Every fan of the Orioles that I talk to has set their own benchmark for what they consider a true sign of Orioles success. For some, it’s finishing a season with a .500 or better record, something an O’s team has failed to do in fourteen seasons. For others, the goal is a bit loftier – making the playoffs or even winning a World Series. For me, my benchmark is simple. I will be content with the progress the Orioles have made and the success they have achieved the day fans and journalists can refer to the Orioles as a “good team” without any sort of qualifiers attached. When the Buster Olneys or Ken Rosenthals of the world start writing “the Orioles are a good team” without attaching a “but” immediately afterwards, that’s when I will be satisfied. When fans can confidently and accurately state that the Orioles starting pitching or bullpen is “good” without adding “ . . . so far”, that will be a happy day. That’s when I will finally feel like the O’s have achieved a substantial level of success and are on the way to bigger and better things.
That’s probably a bit of hyperbole, but only a little. I am just tired of all of the qualifiers attached to any positive statement about the Orioles. I understand why those qualifiers are there. I use them myself all the time. It is not that I don’t think they are warranted right now, I just can’t wait for the day they start to diminish and eventually go away almost entirely. Whether it happens in two weeks, two months, or two years, once you start to see the “buts” and “howevers” fade out, that means the perception of the team has changed. That means the O’s will have gone from a bad team, to a team that is “good, but . . . “, to an unequivocally good team. I’ve almost forgotten what that’s like.

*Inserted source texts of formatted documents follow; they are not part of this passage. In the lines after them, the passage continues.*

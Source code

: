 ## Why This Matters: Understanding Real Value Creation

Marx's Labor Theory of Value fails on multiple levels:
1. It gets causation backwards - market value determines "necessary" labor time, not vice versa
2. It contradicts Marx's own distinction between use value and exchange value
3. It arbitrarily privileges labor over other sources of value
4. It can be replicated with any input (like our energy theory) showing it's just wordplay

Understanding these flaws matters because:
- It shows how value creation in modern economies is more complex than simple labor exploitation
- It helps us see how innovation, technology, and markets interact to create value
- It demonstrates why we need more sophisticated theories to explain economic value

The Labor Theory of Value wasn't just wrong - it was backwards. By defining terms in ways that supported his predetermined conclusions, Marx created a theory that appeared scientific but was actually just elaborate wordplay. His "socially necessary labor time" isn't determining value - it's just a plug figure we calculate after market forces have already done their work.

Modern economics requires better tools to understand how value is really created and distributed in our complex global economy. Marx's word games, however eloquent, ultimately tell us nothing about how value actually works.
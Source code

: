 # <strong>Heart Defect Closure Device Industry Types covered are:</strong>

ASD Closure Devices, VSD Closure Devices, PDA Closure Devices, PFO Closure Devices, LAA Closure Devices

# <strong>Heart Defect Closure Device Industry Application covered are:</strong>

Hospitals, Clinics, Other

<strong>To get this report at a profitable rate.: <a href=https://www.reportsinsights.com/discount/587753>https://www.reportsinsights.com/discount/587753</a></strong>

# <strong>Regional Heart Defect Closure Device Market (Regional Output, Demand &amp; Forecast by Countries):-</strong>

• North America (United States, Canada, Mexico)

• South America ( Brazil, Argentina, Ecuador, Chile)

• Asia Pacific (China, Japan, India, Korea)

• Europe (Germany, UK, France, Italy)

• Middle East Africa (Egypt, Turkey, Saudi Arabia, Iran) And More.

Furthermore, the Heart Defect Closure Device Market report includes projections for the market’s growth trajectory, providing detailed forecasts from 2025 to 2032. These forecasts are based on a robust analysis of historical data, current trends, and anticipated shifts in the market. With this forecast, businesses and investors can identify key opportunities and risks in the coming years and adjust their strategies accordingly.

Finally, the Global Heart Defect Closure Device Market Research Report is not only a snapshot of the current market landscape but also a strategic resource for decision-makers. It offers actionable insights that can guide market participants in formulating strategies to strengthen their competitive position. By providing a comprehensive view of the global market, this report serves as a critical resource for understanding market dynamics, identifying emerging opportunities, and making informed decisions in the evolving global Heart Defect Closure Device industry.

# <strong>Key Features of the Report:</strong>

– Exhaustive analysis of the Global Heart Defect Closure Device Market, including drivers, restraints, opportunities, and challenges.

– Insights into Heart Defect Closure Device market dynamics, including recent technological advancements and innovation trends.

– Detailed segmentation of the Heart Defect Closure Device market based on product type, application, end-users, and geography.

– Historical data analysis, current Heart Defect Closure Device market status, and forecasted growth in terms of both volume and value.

There was a CBS Sports blog post this morning on the O’s pitching success in 2012 that partially inspired this post. You can read it here. The author praises the O’s pitching so far, but continually reminds readers (almost to the point of parody) that “it is early.” Any baseball fan reading that article knows that the season is still early. It goes without saying. If an article is written about the Rangers strong start or Matt Kemp’s amazing April or the Yankees stellar offense, no such “it’s early” qualifiers are attached. They might be implied, but they aren’t explicitly stated. It’s because for those cases, it might be early but most baseball fans feel pretty confident that those successes can continue. There is a track record there in all three cases and a ton of supporting evidence to suggest that the Rangers’ record, Kemp’s offensive dominance, and the Yankee offense can all be successful over the long haul. With the O’s, there is far less positive evidence suggesting that what we saw in April will continue. In fact, there are 14 seasons of negative evidence suggesting that the team’s play in April is not sustainable. That’s why we get all the qualifiers. That’s why we read articles and listen to fans say “it’s early”, “but”, and “however” whenever they reference the O’s success. I can’t wait for the day where the O’s success is treated the same as the Yankees’ or Rangers’ success – without qualifications.
Having said that (which itself is just a fancy “but”), the O’s realistically still have a ways to go before that day comes. At 15-9 after the first month of the season and with a lot of positive on-field signs to support the record, that day does feel a lot closer than it did before the start of the season.